L1D_CACHE_REFILL is 1
L1D_CACHE_REFILL_RD is 1
L1D_CACHE_REFILL_OUTER is 1
L1D_CACHE_WB is 0
L1D_CACHE_WB_VICTIM is 0
The same code produces the above results, showing the L1 D-cache is refilled once from a read, and from outside of the cluster. This refill did not cause a dirty cache line eviction, counted by L1D_CACHE_WB_VICTIM
. L1D_CACHE_WB
counts any cache line evictions of dirty data, whereas L1D_CACHE_WB_VICTM
counts any cache line evictions of dirty data due to a new cache line allocation.
This section describes what happens in the L1 D-cache during a read, which can be triggered by using store instructions to Normal Cacheable memory.
void write_access()
{
for (volatile unsigned int i = 0; i < 30; i++)
{
*(volatile unsigned int*) (0x3C0000000 + (i*64)) = 0xDEADBEEF;
}
}
Events that always occur:
L1D_CACHE
L1D_CACHE_WR
MEM_ACCESS
MEM_ACCESS_WR
L1D_CACHE is 164
L1D_CACHE_WR is 71
MEM_ACCESS is 164
MEM_ACCESS_WR is 71
MEM_ACCESS
counts memory accesses issued by the Load Store Unit, which is equal to L1D_CACHE
in this instance. MEM_ACCESS_WR
counts the number of memory accesses issued by the LSU due to store operations, which is equal to L1D_CACHE_WR
in this instance. L1D_CACHE_WR
counts L1 D-cache accesses caused by store operations.

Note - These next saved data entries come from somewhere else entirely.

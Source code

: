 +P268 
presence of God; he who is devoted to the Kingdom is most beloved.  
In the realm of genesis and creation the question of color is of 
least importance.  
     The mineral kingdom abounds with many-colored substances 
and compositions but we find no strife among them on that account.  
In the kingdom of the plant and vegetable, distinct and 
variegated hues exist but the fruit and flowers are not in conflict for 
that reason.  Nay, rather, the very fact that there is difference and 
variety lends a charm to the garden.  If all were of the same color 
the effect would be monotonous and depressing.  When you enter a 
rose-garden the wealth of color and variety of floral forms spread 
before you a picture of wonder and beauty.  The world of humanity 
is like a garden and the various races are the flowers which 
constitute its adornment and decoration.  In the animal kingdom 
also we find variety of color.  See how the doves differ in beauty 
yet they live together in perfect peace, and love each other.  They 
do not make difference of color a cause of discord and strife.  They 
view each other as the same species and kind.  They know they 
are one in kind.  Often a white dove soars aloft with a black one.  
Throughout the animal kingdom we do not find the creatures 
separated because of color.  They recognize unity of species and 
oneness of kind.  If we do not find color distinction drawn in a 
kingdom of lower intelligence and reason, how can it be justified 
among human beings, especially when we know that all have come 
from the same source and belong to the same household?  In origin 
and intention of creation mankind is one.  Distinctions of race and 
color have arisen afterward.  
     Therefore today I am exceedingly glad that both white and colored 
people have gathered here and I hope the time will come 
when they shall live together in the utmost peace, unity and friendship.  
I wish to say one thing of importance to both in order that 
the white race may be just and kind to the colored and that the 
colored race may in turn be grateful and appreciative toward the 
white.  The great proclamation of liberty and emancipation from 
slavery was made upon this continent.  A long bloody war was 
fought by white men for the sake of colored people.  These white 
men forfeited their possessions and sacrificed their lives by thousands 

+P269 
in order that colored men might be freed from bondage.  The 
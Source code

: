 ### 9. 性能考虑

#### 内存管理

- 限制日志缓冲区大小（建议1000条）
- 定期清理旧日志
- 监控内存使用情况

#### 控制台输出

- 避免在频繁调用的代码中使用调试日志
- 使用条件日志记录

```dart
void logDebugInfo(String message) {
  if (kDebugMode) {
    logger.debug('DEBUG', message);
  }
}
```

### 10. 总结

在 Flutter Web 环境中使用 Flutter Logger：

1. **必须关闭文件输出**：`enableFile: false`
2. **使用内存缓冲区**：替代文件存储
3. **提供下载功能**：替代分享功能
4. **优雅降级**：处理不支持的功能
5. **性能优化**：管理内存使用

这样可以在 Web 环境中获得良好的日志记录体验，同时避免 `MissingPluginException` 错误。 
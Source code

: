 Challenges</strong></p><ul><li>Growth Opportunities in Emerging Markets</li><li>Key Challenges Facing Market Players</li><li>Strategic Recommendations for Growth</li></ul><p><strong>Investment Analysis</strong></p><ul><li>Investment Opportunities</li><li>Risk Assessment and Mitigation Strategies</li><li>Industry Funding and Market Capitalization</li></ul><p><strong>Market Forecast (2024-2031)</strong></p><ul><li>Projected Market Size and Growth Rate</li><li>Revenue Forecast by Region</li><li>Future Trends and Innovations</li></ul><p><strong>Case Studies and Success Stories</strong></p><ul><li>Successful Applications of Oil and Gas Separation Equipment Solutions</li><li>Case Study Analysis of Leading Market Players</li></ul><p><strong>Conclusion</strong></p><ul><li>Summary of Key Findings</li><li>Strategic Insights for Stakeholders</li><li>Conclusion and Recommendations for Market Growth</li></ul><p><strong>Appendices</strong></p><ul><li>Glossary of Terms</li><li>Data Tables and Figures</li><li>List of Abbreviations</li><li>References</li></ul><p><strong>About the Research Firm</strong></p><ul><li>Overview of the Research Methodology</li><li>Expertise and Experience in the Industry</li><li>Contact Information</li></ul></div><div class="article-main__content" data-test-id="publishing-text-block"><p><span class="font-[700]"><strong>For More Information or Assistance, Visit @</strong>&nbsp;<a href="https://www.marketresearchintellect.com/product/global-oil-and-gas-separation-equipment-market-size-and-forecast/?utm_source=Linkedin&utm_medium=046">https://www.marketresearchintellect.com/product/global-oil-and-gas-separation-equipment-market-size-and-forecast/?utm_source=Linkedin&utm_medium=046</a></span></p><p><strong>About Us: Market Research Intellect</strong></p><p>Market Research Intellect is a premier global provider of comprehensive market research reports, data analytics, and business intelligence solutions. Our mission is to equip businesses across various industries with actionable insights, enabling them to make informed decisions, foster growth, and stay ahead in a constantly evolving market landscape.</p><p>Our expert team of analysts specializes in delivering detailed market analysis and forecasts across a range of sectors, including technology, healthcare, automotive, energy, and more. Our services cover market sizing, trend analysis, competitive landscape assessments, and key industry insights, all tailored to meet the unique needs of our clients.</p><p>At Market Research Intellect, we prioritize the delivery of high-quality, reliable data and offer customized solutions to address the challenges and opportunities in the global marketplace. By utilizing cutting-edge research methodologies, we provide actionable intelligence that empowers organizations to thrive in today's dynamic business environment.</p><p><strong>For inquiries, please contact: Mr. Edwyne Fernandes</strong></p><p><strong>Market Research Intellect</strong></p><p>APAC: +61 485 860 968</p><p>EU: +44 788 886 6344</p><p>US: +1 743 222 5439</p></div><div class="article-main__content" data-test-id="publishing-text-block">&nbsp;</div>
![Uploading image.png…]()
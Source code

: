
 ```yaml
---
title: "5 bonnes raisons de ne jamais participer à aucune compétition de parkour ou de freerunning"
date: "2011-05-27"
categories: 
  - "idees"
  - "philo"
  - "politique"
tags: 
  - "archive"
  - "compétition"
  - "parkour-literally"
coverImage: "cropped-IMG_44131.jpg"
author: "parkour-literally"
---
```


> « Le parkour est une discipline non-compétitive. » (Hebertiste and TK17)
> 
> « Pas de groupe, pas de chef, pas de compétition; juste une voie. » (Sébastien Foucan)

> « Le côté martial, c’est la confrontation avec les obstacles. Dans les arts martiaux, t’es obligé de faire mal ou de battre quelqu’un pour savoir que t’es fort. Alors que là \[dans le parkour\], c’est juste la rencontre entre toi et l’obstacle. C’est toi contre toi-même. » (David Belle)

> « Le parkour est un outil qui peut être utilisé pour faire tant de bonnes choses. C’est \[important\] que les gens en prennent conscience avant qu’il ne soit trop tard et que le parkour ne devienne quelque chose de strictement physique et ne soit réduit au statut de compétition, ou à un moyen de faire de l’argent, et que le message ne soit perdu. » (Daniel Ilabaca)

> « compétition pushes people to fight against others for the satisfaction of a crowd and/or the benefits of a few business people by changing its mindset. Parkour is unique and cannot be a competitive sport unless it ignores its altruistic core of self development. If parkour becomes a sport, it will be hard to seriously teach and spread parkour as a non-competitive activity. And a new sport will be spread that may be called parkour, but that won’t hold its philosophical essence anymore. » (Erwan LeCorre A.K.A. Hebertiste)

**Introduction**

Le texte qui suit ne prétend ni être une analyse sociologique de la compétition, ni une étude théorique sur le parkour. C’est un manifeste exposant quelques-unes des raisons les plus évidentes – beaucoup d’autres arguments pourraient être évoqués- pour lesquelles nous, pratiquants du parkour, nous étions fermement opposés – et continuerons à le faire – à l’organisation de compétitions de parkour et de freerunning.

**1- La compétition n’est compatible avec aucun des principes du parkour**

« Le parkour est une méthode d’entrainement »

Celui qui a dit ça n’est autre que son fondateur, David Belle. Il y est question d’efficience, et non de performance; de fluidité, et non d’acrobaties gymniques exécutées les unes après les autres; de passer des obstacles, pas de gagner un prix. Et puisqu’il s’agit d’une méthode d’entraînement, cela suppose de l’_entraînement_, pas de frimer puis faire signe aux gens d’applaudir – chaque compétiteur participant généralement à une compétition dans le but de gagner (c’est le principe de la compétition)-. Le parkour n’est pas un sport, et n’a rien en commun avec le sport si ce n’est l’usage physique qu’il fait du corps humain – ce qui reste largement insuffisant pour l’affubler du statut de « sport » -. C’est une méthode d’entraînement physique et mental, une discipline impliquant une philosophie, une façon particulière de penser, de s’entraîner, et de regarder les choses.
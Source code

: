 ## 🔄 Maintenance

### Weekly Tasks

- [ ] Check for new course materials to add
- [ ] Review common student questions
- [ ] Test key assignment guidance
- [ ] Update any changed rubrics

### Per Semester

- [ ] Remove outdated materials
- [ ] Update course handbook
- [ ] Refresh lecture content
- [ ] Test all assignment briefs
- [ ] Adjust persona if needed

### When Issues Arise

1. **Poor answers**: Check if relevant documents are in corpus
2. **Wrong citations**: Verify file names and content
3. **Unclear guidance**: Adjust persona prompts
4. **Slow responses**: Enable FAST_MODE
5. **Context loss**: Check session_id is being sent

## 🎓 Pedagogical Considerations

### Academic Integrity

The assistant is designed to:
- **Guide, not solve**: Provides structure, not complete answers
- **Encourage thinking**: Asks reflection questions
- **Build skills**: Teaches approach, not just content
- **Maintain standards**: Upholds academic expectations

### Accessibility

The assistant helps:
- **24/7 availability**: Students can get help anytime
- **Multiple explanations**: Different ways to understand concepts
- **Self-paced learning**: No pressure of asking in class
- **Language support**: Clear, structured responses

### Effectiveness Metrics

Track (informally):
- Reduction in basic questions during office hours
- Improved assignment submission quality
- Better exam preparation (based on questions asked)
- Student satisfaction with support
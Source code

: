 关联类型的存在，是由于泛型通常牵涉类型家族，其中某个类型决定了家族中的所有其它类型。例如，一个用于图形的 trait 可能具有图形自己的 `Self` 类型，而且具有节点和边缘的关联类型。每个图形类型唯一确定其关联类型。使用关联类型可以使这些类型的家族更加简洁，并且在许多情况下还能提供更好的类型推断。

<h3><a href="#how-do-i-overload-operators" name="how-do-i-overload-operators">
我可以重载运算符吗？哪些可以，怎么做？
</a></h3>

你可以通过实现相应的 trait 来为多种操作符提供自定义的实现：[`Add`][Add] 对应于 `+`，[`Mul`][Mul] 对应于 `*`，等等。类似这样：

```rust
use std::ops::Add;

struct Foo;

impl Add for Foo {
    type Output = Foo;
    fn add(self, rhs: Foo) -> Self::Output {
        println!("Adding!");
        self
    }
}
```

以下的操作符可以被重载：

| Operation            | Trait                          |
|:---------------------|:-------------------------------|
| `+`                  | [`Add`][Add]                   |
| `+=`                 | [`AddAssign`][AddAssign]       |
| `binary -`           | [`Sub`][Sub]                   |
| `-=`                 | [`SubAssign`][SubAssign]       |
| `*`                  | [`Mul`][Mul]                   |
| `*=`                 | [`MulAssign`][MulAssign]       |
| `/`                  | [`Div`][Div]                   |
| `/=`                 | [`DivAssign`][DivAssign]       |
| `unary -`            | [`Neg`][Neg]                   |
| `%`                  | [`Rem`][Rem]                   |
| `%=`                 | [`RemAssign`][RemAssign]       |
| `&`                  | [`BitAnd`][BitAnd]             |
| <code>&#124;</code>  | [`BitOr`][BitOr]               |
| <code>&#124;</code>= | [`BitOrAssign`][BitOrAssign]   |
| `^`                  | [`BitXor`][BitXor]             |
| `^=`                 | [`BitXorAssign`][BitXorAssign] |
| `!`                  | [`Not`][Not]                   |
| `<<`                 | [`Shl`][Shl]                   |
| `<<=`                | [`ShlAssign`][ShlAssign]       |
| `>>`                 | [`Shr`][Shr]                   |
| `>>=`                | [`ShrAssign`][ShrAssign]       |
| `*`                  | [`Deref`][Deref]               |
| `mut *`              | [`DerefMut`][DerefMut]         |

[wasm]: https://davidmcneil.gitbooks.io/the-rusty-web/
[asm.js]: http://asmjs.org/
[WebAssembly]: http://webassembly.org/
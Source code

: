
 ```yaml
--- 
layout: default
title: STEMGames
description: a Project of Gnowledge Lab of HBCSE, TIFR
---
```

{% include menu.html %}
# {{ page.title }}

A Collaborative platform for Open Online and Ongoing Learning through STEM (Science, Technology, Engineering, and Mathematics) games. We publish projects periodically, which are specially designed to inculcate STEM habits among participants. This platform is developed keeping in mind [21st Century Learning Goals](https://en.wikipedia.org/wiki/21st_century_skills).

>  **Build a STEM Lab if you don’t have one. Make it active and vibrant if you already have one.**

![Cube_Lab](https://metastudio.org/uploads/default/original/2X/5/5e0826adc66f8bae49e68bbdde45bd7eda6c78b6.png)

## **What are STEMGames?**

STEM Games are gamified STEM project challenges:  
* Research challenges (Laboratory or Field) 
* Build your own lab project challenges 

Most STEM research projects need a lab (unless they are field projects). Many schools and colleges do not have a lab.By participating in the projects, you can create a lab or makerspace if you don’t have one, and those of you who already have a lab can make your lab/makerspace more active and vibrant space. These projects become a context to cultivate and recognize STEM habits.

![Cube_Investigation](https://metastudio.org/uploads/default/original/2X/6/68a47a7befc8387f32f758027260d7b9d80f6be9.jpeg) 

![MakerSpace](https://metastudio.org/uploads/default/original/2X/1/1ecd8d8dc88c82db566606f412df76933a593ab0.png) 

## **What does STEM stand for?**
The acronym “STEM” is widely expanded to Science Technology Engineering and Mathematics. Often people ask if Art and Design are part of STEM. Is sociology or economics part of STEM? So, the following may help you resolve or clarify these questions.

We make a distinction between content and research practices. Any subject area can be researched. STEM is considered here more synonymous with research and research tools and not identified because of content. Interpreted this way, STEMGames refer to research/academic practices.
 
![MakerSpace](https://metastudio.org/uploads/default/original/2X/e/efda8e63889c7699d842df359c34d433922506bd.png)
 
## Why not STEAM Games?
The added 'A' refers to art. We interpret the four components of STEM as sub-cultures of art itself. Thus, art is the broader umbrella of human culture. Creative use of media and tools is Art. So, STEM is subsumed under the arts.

Additional events that occur with an L1 Cache miss:
L1D_CACHE_REFILL
L1D_CACHE_REFILL_WR
L2 cache read access events
If the cache line refill is from an outside cluster: L1D_CACHE_REFILL_OUTER
, and the events above.
If the L1 D-cache was full and the evicted line was dirty:
L1D_CACHE_WB
L1D_CACHE_WB_VICTIM
Note: L1D_CACHE_REFILL_OUTER
is only counted when cache line allocations into the L1 D-cache are obtained from outside of the cluster.
L1D_CACHE_REFILL is 30
L1D_CACHE_REFILL_WR is 29
L1D_CAHE_REFILL_OUTER is 4
L1D_CACHE_WB is 0
L1D_CACHE_WB_VICTIM is 0
Add a few more stores to Normal Cacheable memory to trigger L1D_CACHE_WB
:
void write_access()
{
for (volatile unsigned int i = 0; i < 30; i++)
{
*(volatile unsigned int*) (0x3C0000000 + (i*64)) = 0xDEADBEEF;
*(volatile unsigned int*) (0x180000000 + (i*64)) = 0xDEADBEEF;
*(volatile unsigned int*) (0x200000000 + (i*64)) = 0xDEADBEEF;
*(volatile unsigned int*) (0x2C0000000 + (i*64)) = 0xDEADBEEF;
*(volatile unsigned int*) (0x1C0000000 + (i*64)) = 0xDEADBEEF;
*(volatile unsigned int*) (0x100000000 + (i*64)) = 0xDEADBEEF;
*(volatile unsigned int*) (0x40000000 + (i*64)) = 0xDEADBEEF;
*(volatile unsigned int*) (0x380000000 + (i*64)) = 0xDEADBEEF;
}
}
The resulting event counts for the code are:
L1D_CACHE_REFILL is 235
L1D_CACHE_REFILL_WR is 234
L1D_CAHE_REFILL_OUTER is 41
L1D_CACHE_WB is 118
L1D_CACHE_WB_VICTIM is 118
L1D_CACHE_WB
counts both victim cache line evictions and cache writebacks from snoops or software-based Cache Maintenance Operations (CMOs).
L1D_CACHE_WB_VICTIM
is a subset of L1D_CACHE_WB
, only counting writebacks that are a result of a cache line allocation. As they are equal, all writebacks were caused by a cache line allocation.